- OCR (Optical Character Recognition)
- Key Word Search
- Intelligent Search (Contextual Search)
Here is the guide for app installation in your own environments.
-
Download the Sentence Transformers model Artefacts from here.
-
Download the Layout Parser Model from here.
-
Create a new virtual environment
$ conda create --name <env-name> python=3.7.5 $ # specify a convienient name for <env-name> as for the new env
-
To activate the created environment
$ conda activate <env-name> $ # replace the specified name with <env-name>
Follow the below steps for the installation.
-
Clone the repository:
$ git clone https://github.com/engenuityai/lucid-engen-server.git
or download the zip file from the repository & extract it.

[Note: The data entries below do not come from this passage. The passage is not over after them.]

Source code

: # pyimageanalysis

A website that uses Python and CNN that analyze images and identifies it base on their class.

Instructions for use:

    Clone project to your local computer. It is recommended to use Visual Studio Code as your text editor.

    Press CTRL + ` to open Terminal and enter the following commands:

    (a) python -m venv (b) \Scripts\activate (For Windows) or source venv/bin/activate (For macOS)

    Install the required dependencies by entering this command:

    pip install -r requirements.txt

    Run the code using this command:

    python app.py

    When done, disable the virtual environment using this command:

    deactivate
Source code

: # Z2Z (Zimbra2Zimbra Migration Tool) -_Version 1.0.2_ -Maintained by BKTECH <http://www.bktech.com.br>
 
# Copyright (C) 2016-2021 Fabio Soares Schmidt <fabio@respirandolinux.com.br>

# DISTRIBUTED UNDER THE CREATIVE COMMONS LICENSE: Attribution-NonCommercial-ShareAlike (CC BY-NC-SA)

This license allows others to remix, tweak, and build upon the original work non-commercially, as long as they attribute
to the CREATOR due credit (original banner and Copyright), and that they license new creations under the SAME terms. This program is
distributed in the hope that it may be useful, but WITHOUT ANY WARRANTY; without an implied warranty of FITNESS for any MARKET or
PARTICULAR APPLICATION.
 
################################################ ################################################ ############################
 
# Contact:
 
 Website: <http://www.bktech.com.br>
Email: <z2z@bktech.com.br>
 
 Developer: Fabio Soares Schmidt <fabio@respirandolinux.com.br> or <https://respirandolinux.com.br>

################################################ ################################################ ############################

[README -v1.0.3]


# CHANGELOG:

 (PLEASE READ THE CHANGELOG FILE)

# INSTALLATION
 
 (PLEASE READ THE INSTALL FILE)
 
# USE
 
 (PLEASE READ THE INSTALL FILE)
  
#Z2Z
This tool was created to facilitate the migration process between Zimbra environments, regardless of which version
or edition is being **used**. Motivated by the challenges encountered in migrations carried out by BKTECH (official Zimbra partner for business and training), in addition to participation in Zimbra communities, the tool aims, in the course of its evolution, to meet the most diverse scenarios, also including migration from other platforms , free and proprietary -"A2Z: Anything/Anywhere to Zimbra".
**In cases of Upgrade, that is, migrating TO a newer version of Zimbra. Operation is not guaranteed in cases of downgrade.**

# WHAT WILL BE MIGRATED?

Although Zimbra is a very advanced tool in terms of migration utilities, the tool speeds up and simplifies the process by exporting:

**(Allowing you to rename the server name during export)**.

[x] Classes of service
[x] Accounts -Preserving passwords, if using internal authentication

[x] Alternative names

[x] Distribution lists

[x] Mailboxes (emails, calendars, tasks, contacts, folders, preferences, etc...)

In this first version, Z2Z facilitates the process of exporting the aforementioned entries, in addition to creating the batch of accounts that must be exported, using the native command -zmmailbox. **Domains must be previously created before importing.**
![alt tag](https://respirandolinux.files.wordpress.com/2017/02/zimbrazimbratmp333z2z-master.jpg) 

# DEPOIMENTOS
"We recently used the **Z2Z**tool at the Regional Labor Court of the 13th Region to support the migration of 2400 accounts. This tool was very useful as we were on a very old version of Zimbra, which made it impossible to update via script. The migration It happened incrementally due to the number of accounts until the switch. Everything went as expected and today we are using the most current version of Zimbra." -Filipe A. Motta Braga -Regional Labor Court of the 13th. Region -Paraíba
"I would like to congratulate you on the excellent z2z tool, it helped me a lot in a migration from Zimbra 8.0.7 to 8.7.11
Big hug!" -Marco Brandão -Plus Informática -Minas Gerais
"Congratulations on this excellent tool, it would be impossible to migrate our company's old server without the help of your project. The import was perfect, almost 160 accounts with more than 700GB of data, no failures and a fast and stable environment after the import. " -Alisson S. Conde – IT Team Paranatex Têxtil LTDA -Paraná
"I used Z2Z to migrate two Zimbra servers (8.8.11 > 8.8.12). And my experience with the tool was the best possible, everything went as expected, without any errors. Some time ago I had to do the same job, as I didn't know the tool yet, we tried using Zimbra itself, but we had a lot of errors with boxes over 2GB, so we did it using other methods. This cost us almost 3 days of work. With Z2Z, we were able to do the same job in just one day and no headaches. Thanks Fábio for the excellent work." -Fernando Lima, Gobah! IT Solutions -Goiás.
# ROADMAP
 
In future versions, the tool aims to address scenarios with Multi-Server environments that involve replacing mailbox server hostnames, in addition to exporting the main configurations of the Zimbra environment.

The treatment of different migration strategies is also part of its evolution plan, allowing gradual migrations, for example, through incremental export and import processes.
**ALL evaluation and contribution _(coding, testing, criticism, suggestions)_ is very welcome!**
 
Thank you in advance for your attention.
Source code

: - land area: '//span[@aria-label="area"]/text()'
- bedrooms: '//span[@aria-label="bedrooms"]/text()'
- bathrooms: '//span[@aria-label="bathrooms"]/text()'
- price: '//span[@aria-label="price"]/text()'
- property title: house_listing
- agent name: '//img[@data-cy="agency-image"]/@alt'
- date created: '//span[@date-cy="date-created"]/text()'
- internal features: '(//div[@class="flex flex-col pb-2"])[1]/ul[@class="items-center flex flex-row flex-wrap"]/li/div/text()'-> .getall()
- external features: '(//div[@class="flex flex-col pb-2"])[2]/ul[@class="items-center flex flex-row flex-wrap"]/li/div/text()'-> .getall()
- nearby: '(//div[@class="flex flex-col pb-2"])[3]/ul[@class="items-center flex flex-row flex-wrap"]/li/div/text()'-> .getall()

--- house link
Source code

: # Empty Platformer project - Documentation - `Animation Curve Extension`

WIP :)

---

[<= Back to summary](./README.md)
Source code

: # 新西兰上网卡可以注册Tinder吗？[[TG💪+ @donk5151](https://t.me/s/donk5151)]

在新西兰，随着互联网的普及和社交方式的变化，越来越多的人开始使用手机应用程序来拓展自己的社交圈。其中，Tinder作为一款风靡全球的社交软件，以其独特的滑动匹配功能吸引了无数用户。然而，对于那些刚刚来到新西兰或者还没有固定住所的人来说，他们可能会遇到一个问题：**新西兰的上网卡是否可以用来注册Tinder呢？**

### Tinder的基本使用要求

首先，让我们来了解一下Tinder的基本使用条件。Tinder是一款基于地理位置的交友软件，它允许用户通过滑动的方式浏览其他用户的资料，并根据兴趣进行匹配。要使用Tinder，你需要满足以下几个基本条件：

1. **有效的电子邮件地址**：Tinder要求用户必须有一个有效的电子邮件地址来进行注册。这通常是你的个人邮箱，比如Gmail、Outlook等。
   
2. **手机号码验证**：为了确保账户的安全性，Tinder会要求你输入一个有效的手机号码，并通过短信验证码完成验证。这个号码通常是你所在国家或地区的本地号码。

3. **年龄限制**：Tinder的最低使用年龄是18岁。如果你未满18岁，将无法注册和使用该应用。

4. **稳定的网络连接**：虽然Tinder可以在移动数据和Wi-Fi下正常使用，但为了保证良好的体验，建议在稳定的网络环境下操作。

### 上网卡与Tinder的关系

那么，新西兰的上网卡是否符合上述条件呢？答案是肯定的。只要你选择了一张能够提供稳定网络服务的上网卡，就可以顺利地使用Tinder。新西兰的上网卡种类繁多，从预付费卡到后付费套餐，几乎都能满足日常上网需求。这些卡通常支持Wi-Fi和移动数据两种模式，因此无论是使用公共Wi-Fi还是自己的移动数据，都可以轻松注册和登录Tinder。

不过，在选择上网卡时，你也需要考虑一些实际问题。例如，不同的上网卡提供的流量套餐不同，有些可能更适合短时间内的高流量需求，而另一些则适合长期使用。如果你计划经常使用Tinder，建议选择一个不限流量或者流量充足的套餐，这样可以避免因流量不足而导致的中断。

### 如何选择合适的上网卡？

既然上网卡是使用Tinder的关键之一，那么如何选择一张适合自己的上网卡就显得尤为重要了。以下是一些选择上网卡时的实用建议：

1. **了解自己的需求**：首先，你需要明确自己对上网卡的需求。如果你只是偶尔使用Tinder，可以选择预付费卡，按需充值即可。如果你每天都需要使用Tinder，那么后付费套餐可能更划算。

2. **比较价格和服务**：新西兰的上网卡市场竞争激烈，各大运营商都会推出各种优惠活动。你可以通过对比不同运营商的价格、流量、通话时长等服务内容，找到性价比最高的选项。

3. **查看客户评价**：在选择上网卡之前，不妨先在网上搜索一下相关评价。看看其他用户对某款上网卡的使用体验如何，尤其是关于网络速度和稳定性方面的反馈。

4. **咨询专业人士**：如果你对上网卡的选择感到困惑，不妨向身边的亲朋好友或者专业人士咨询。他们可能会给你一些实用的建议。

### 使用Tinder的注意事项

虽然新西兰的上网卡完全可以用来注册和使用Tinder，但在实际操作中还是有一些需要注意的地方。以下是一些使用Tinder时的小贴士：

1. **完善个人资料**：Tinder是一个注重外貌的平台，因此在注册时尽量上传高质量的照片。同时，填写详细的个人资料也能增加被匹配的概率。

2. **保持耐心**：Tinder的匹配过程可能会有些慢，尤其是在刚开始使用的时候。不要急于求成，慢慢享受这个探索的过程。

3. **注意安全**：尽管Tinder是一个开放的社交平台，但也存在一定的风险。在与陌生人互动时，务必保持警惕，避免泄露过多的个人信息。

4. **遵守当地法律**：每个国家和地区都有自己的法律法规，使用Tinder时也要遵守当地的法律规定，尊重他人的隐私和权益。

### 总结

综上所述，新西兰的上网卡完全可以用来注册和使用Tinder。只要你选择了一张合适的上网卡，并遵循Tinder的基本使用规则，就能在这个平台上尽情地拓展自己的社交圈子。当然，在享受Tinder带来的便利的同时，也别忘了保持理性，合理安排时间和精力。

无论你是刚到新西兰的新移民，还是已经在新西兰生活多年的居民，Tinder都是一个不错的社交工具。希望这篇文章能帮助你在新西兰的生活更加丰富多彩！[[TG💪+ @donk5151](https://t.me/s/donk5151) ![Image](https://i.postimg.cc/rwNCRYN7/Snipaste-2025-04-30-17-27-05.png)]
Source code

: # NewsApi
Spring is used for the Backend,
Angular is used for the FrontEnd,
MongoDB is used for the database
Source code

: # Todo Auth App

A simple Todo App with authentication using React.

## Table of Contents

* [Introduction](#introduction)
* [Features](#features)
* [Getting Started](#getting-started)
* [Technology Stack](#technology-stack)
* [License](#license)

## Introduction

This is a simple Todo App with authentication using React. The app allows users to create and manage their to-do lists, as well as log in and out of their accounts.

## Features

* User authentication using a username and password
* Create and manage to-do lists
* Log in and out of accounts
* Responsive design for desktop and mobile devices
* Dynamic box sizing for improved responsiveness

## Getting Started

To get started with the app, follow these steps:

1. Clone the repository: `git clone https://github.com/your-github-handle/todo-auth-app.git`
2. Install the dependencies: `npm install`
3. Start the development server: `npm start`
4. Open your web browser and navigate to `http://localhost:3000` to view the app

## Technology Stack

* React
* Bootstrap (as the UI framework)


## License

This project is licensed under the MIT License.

Then navigate to the project root folder.
$ cd lucid-engen-server
-
Copy the Downloaded Sentence Transformer Model Artefacts and place inside the
model
folder inintelligent_search_module
directory. -
Copy the Downloaded Layout Parser Model and place inside the
ocr
directory. -
Install the Requirements:
$ pip install -r requirements.txt
-
Run the App on localhost:
$ flask run $ # You can change to any specific host and port to serve the app
-
App will be Running at: http://127.0.0.1:5000
Endpoint for the Keyword Search http://127.0.0.1:5000/keyword-search
Endpoint for the Intelligent Search http://127.0.0.1:5000/intelligent-search
The project code base structure is as below:
< PROJECT ROOT >
|
|-- assets/ # Folder to store input images
|
|-- intelligent_search_module/ # Module for Intelligent Search
| |-- model/ # Folder containing all the Model Artefacts for Sentence Transformer
| |-- __init__.py # Module Initialization
| |-- bert_process.py # Sentence Transformer Operations for Intelligent Search
|
|
|-- keyword_search_module/ # Module for Keyword Search
| |-- __init__.py # Module Initialization
| |-- ocr_word_search_complete.py # Keyword Search Operations
|
|
|-- ocr/ # Module for OCR Operations
| |-- __init__.py # Module initialization
| |-- img_gen.py # Image generations
| |-- Layout_det.py # Layout Parsing
| |-- pyteseract_para_ocr_bb.py # Paragraph Level OCR Processors
| |-- Pytesseract_table_ocr_bb.py # Table Level Operations
| |-- run_ocr.py # Run Tasks Operations
| |-- test_07_14.h5 # Layout Parser Model
|
|
|-- utils/ # Support Functions
| |-- __init__.py # Module initialization
| |-- cleaning.py # Text data preprocessing/postprocessing
| |-- generate.py # Result generation operations
|
|
|-- intelligent_search_output/ # Output Result Directory for Intelligent Search
| |-- csv # Contains reslted csv files
| |-- pics # Contains generated images
| |-- result_pdfs # Contains final pdf outputs
|
|
|-- keyword_search_output/ # Output Result Directory for Keyword Search
|
|
|-- requirements.txt # Requirements, all the required dependencies
|-- .flaskenv # Flask environment configurations
|-- Dockerfile # Dockerfile Script for the App
|
|-- app.py # Setup App Configuration
|-- main.py # Main App Starter - WSGI gateway
|
|-- ************************************************************************